なぜwiresharkがプレーンアクセススイッチポートで外部/関連のないトラフィックをキャプチャするのですか？

会社のメインスイッチ（Cisco 3750）で、スイッチポート（スイッチポートモードアクセス、スイッチポートアクセスVLAN 30）にシンプルなWindows XP物理PCを接続しました。3750にはモニターセッションがありません。また、PCには単一のNICに単一のIPアドレスがあります。ただし、WinXP PCでWireshark無差別キャプチャを開始すると、LAN-to-LANまたはWAN-to-LAN（つまり、src IPとdst IPがPCのIPアドレスと一致しない）のいくつかの外部会話が表示されます。このトラフィックはブロードキャストされません（L2ブロードキャストもL3ブロードキャストも）。スイッチの構成は、単純なレイヤー3およびレイヤー2構成です。派手なものは何もない（理由が散らかっているので省略）

スイッチのMACおよびARPテーブルを確認しましたが、すべて正常に見えます。PCのスイッチポートには1つのMACアドレスしか表示されず、他の外部MACおよびIPアドレスは通常のポートに解決されます（「show ip arp」および「show mac-addr」を使用） 。）

頻繁なアプリケーションラグのトラブルシューティングを行うため、キャプチャのアイデア全体が開始されました（他のキャプチャによると、多くのTCP再送信が原因である可能性があります）。

何か案は？

======================

編集IOS調査の後、私のIOSバージョン（12.2（25）SEB4）にCAMテーブルなどに関する重大なバグがある可能性がかなり高いようです。
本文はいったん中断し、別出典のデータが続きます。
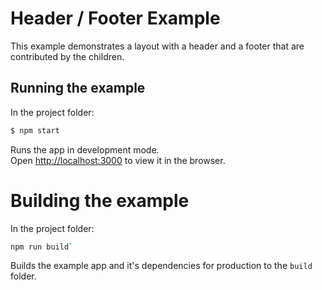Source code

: # Header / Footer Example

This example demonstrates a layout with a header and a footer that are contributed by the children.

## Running the example

In the project folder:

```sh
$ npm start
```

Runs the app in development mode.<br>
Open [http://localhost:3000](http://localhost:3000) to view it in the browser.


# Building the example

In the project folder:

```sh
npm run build`
```

Builds the example app and it's dependencies for production to the `build` folder.<br>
私は来週アップグレードし、再び更新する予定です。

[パーティーに遅れて申し訳ありませんが、何か他のものを探しているときにこれに遭遇しました]「いくつかの外国の会話が表示される」と言うとき、双方向の複数のパケット、またはたまにあるパケットだけを意味しますか？
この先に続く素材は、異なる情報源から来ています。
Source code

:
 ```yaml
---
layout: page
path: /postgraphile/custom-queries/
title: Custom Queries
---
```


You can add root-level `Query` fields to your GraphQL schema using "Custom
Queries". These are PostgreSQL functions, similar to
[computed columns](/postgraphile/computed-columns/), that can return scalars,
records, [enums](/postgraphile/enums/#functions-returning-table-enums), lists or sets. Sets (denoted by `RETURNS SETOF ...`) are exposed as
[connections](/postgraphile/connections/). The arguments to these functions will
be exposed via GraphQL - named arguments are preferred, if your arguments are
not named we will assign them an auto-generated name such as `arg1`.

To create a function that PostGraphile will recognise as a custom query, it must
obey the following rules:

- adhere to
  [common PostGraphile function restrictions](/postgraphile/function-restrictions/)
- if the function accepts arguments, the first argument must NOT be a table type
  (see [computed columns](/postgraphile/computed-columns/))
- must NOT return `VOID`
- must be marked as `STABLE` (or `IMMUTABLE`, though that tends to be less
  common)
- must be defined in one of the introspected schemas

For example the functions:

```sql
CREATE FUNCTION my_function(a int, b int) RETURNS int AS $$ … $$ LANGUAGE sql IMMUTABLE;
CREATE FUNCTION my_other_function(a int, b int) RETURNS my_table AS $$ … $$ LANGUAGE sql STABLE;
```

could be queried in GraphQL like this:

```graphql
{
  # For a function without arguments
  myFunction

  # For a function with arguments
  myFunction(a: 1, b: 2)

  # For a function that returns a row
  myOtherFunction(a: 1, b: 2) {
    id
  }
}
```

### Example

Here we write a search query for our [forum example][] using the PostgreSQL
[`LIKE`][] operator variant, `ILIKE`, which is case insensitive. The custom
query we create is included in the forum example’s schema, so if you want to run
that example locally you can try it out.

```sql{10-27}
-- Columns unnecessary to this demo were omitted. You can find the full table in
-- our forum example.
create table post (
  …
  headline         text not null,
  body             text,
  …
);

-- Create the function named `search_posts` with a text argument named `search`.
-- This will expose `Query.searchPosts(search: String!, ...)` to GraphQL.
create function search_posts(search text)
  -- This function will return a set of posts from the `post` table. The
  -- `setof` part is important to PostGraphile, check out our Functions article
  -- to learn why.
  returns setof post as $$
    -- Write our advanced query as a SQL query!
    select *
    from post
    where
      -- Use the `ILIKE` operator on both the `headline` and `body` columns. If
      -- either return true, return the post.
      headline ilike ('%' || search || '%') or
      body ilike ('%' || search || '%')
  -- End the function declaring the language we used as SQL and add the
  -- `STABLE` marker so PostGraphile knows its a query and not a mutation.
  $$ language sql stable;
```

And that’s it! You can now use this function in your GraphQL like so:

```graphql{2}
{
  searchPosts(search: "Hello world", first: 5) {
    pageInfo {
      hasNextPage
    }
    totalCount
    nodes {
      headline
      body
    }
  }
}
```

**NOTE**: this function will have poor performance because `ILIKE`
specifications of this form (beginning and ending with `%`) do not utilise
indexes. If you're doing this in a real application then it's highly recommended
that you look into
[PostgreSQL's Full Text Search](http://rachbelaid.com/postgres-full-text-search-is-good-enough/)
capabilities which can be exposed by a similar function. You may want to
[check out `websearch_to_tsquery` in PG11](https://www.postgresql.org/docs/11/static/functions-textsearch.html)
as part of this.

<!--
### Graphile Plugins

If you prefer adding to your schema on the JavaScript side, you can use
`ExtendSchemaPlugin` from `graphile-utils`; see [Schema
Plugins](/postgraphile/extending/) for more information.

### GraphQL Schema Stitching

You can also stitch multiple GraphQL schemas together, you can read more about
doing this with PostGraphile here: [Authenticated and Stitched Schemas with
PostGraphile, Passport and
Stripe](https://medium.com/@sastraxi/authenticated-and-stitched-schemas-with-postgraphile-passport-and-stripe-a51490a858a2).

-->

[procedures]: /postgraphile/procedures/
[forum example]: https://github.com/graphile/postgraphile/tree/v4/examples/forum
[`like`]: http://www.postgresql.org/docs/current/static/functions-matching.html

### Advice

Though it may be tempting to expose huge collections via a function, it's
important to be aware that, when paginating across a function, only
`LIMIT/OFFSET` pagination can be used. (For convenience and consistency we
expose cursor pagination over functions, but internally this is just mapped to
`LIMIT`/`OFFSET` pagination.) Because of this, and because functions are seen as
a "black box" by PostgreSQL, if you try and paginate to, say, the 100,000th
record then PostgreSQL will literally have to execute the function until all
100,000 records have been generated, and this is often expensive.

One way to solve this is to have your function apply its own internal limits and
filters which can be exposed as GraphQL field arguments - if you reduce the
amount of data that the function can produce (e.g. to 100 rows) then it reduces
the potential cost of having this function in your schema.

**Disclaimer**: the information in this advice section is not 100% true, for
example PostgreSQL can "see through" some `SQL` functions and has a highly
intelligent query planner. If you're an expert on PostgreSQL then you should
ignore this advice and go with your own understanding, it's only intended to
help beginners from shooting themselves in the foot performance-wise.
それが完全な会話である場合は、スイッチに間違いなく問題があります。

それがたまにあるパケットであれば、スパニングツリーの変更のせいです。スイッチはデフォルトで300秒間MACアドレスを記憶することを思い出してください。したがって、スイッチが特定のデバイスからのフレームを300秒間認識せず、フレームがそのMACアドレスに送信された場合、WinXP / Wiresharkモニターを含む他のすべてのポートに転送されます。これは、MACアドレスの所有者がフレームを送信するまで続きます。

最新のオペレーティングシステムを実行しているデバイスの場合、デバイスが300秒間フレームを送信しない可能性は非常に低くなりますが、他のよりパッシブなデバイスはそのような時間は無音である可能性があります。

スパニングツリーに戻ります。スパニングツリートポロジの変更（デバイスがスイッチポートに接続/切断するなど）がある場合、トポロジ変更通知イベントがルートブリッジに送信されます。次にルートブリッジは、次のFWD_DELAY期間（15秒）のすべてのBPDUにTCNビットを設定します。ブリッジは、TCNビットが設定されたBPDUを認識すると、MACアドレステーブルのエージングタイマーをFWD_DELAY（15秒）に減らします。[これは、グローバル構成コマンドspanning-tree portfast defaultを常に入力する必要がある1つの理由です -スイッチポートがアクティブ化/非アクティブ化されるたびにTCNの作成を停止します ]

そのため、スパニングツリーの変更がある場合は、自分のもの以外のMACアドレスへのパケットが時折見られる可能性が高くなります。

表示されるパケットのいずれかが別のサブネット（=設計が正しければ別のVLAN）からのものであるかどうかを具体的に言うことはありません。ただし、別のサブネット/ VLANからのパケットが表示されている場合は、スイッチ間のケーブル配線を注意深く確認し、これらすべてのリンクのネイティブVLAN構成とトランクポートのステータスを確認することをお勧めします。「サブネット/ VLAN」のリークがある場合、複数のトポロジ変更が作成され、エージングタイマーが15秒に維持され、Wiresharkキャプチャにさらに多くの予期しないフレームが到着する可能性があります。